On Tuesday March 9 2010 16:19:45 Peter Schneider wrote:
> I am currently completely lost on my quest to migrate a simple custom
> widget. I've attached the 0.7.4-style class to give an idea of what is
> should do.
> 
> Here's my problem: I'm completely lost somewhere between 'bom', 'dom' and
> 'html' ;)
BOM is (mainly) the abstraction layer for all browsers. DOM provides methods 
to interact with the DOM (suprising, I know :) ) and HTML is the layer between 
the DOM and the UI core (widget) layer. Adding some features like queuing and 
other neat stuff.

You probably should extend a given widget and customize it.

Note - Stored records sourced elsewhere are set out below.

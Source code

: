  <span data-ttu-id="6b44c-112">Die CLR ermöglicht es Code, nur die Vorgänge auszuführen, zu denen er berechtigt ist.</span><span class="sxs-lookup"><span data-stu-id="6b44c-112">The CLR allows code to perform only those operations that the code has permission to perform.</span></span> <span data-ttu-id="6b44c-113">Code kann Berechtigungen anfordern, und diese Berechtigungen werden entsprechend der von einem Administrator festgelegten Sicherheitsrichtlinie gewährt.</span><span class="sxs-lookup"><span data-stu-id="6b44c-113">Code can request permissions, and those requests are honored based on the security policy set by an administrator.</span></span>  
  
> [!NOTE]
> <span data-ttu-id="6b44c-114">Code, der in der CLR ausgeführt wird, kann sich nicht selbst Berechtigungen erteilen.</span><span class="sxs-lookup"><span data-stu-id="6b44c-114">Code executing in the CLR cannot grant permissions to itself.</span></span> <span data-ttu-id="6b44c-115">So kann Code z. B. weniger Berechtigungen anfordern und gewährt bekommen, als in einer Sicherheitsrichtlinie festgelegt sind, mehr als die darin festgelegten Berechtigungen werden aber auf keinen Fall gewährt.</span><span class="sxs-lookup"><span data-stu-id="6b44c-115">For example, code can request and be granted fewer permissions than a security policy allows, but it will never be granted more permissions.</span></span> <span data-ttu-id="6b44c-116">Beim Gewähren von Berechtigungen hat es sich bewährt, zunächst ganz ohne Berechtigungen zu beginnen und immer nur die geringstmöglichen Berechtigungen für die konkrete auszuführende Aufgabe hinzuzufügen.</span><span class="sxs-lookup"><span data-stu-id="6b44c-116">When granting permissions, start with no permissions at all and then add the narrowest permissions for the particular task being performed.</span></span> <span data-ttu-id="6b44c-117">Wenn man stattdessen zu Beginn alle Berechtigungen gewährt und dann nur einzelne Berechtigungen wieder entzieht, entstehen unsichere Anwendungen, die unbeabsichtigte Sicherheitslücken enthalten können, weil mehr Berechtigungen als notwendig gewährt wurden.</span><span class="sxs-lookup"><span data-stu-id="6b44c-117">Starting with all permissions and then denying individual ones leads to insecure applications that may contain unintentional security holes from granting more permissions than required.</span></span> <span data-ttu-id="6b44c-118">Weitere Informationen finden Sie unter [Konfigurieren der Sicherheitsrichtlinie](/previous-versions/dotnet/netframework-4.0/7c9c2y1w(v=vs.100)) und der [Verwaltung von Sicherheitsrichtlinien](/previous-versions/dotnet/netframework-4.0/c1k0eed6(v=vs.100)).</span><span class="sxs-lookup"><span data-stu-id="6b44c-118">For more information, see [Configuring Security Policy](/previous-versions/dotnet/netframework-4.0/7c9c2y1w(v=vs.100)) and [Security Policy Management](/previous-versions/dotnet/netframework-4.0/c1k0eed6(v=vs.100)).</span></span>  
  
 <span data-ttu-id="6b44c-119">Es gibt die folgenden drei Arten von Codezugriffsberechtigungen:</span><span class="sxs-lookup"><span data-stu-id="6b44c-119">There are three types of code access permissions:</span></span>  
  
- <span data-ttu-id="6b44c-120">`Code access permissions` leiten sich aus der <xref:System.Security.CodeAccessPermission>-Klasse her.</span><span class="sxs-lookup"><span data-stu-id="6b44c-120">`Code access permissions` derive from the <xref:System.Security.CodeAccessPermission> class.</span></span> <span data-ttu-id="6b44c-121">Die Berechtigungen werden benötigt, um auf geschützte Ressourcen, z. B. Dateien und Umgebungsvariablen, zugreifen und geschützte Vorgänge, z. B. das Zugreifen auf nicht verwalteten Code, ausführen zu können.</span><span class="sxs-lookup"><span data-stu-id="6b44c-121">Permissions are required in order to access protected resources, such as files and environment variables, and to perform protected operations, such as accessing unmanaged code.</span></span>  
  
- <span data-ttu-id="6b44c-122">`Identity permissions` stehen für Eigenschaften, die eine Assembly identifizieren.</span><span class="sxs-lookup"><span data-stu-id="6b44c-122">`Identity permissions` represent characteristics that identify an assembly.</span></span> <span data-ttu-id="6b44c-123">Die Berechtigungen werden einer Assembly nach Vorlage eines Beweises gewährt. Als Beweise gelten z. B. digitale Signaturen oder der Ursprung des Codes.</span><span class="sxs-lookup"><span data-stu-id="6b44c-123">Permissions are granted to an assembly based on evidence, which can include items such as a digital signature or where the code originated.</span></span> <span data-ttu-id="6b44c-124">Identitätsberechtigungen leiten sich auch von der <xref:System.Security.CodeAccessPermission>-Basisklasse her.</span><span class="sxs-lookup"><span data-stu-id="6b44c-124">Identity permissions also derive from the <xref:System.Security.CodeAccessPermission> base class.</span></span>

> I tried to understand the concept by reading the "Custom Widgets"[1]
> documentation but somehow I think I am not going into the right direction.
> 
> The "widget" I've attached should do the following:
> 1) Be a singleton...there can be (needs to be) only one
Same in 1.0.x -> "type : "singleton"

> 2) Depending on the client engine ("mshtml" vs. "default") insert a
>    <bgsound> or a <embed> HTML-Element.
> 3) Inserts itself (once) into the DOM somewhere
You can use the class "qx.ui.embed.Html" as your base class and customize it. 

Two things to do:
  * instead of checking for "null" at construct you can directly call 
"setHtml"
  * take a look at the "_applyHtml" method. Just take your HTML code and add 
it as "html" attribute to the "contentElement" (retrieved with 
"getContentElement")

This should do the job if you distinguish the HTML code to insert inside the 
"_applyHtml" method.
 
> So the widget itself is relatively simple...but as I mentioned above, I'm
> more confused than I like to be :-/
Hopefully, things are getting clearer now.

> Do I really have to implement a class in 'html' and 'bom' namespace (like
> IFrame or Flash e.g.)?
No. You only need to extend an existing widget and customize it. The split 
into the different namespaces is only to be able to separate the low-level from 
the high-level code.

> As you can see, I replaced (removeChild, appendChild) the complete element
> on each _syncHtml() call; this might not necessary anymore, because if I
> am understanding the new concept correct, I can overwrite the
> _applyProperty method, can't I?
Use the "_applyHtml" method to show that you are actually manipulating HTML 
code of the embed.

But you need to remove the line "addToDocument", since in 0.8+ you need to add 
the widget to a container with a proper layout.